At the beginning of February we found the courtyard piled high with snow, its chill glow spreading into the rooms and reflecting the sun's light. The nights too were lighter now; from my bedroom I could see the moon sail by in the sky as though through the porthole of a spaceship, its oceans taking on the form of faces I seemed to recognise before falling into the cloudy embrace of sleep. I often woke up with the strange impression that I could hear voices, or some noise in the room, some distant shout that had made its way across the ether and had come to die within these walls. I even went as far as checking the cupboard and bathroom, rummaging around under the bed, without the faintest idea of what I was looking for. I ended up by thinking that all that light must have disturbed my sleep; I pulled the curtains to as best I could and stopped thinking about it. It was at that time that Kwiatkowski disappeared; he failed to turn up for supper for several evenings on end; then Frau Goldstein spilled the beans.

‘He's had an attack; it's serious, he's got to do an intensive course in Seroan until further notice. Doctor Barnung even thinks he might have to be transferred to a psychiatric hospital,' she explained to us in hushed tones, then left the room. We'd seen the last of the colonel at table, and we all suffered from it; conversation languished, Ortega no longer had anyone to tangle with. Even Vidmajer would glance up from his plate and cast a bewildered look around the room; Vandekerkhove could no longer engage so satisfyingly in his ramblings; he no longer had a foil, and he soon ran aground, repeating himself like a stuck gramophone record, stuttering over the last disordered words of a speech of which he'd lost the thread.

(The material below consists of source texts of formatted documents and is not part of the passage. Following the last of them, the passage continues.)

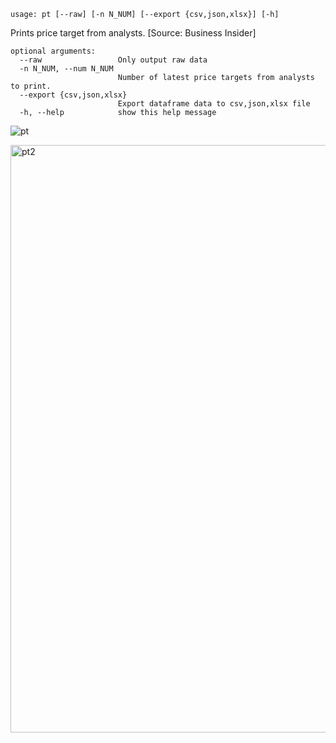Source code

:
```text
usage: pt [--raw] [-n N_NUM] [--export {csv,json,xlsx}] [-h]
```

Prints price target from analysts. [Source: Business Insider]

```
optional arguments:
  --raw                 Only output raw data
  -n N_NUM, --num N_NUM
                        Number of latest price targets from analysts to print.
  --export {csv,json,xlsx}
                        Export dataframe data to csv,json,xlsx file
  -h, --help            show this help message
```

![pt](https://user-images.githubusercontent.com/25267873/108609888-fec66380-73c8-11eb-8c2f-04ceaac6f3f5.png)

<img width="940" alt="pt2" src="https://user-images.githubusercontent.com/25267873/108609914-3af9c400-73c9-11eb-8820-0abfa9e57119.png">
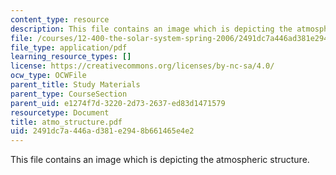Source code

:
 ```yaml
---
content_type: resource
description: This file contains an image which is depicting the atmospheric structure.
file: /courses/12-400-the-solar-system-spring-2006/2491dc7a446ad381e2948b661465e4e2_atmo_structure.pdf
file_type: application/pdf
learning_resource_types: []
license: https://creativecommons.org/licenses/by-nc-sa/4.0/
ocw_type: OCWFile
parent_title: Study Materials
parent_type: CourseSection
parent_uid: e1274f7d-3220-2d73-2637-ed83d1471579
resourcetype: Document
title: atmo_structure.pdf
uid: 2491dc7a-446a-d381-e294-8b661465e4e2
---
```

This file contains an image which is depicting the atmospheric structure.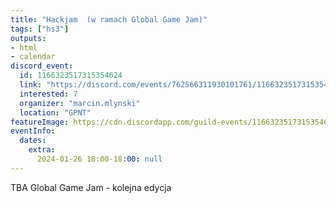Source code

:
 ```yaml
---
title: "Hackjam  (w ramach Global Game Jam)"
tags: ["hs3"]
outputs:
- html
- calendar
discord_event:
  id: 1166323517315354624
  link: "https://discord.com/events/762566311930101761/1166323517315354624"
  interested: 7
  organizer: "marcin.mlynski"
  location: "GPNT"
featureImage: https://cdn.discordapp.com/guild-events/1166323517315354624/04bd0db6cb04828ef41c5deee65370d0.png?size=1024
eventInfo:
  dates:
    extra:
      2024-01-26 18:00-18:00: null
---
```

TBA
Global Game Jam - kolejna edycja
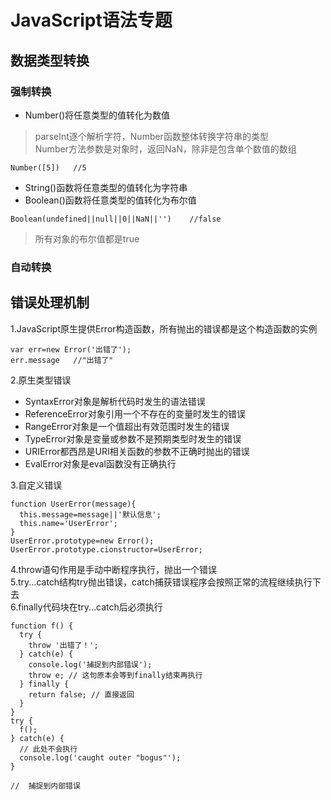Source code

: # JavaScript语法专题
## 数据类型转换
### 强制转换
- Number()将任意类型的值转化为数值  
> parseInt逐个解析字符，Number函数整体转换字符串的类型  
> Number方法参数是对象时，返回NaN，除非是包含单个数值的数组
```
Number([5])   //5
```
- String()函数将任意类型的值转化为字符串
- Boolean()函数将任意类型的值转化为布尔值
```
Boolean(undefined||null||0||NaN||'')    //false
```
> 所有对象的布尔值都是true
### 自动转换
## 错误处理机制
1.JavaScript原生提供Error构造函数，所有抛出的错误都是这个构造函数的实例
```
var err=new Error('出错了');
err.message   //"出错了"
```
2.原生类型错误
- SyntaxError对象是解析代码时发生的语法错误
- ReferenceError对象引用一个不存在的变量时发生的错误
- RangeError对象是一个值超出有效范围时发生的错误
- TypeError对象是变量或参数不是预期类型时发生的错误
- URIError都西昂是URI相关函数的参数不正确时抛出的错误
- EvalError对象是eval函数没有正确执行  

3.自定义错误  
```
function UserError(message){
  this.message=message||'默认信息';
  this.name='UserError';
}
UserError.prototype=new Error();
UserError.prototype.cionstructor=UserError;
```
4.throw语句作用是手动中断程序执行，抛出一个错误  
5.try...catch结构try抛出错误，catch捕获错误程序会按照正常的流程继续执行下去  
6.finally代码块在try...catch后必须执行
```
function f() {
  try {
    throw '出错了！';
  } catch(e) {
    console.log('捕捉到内部错误');
    throw e; // 这句原本会等到finally结束再执行
  } finally {
    return false; // 直接返回
  }
}
try {
  f();
} catch(e) {
  // 此处不会执行
  console.log('caught outer "bogus"');
}

//  捕捉到内部错误
```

Roxana too missed Kwiatkowski; she had a blank look about her, though her air of habitual guardedness seemed less pronounced. But she was clearly more deeply troubled by something else, and I could not imagine what it was. She no longer went to chat with Mrs Vukobrat after supper, no longer attended the Thursday recitals; she would rush up to her room without even saying goodbye to her friend, who would be waiting for her in her usual armchair with her glass of herbal tea steaming before her on the little table with its fussy doilies. Roxana, my mysterious friend, had changed beyond recognition: she no longer talked to me, not even at table; she scarcely glanced in my direction. Mrs Vukobrat too was surprised by this development and would cast me inquiring looks, to which I would respond nervously with a quick shake of the head. Roxana even seemed to shun me when it came to our therapeutic activities; each afternoon, at the end of the intensive course in German, in order to avoid being alone with me in the corridor, she would make some excuse to have herself escorted back to her room by the nurse, looking at me out of the corner of her eye as she crept off, as though afraid that I might follow her. In the gym she always tried to find a place as far from me as possible, and she was always the first to leave her desk and scuttle off when the bell rang.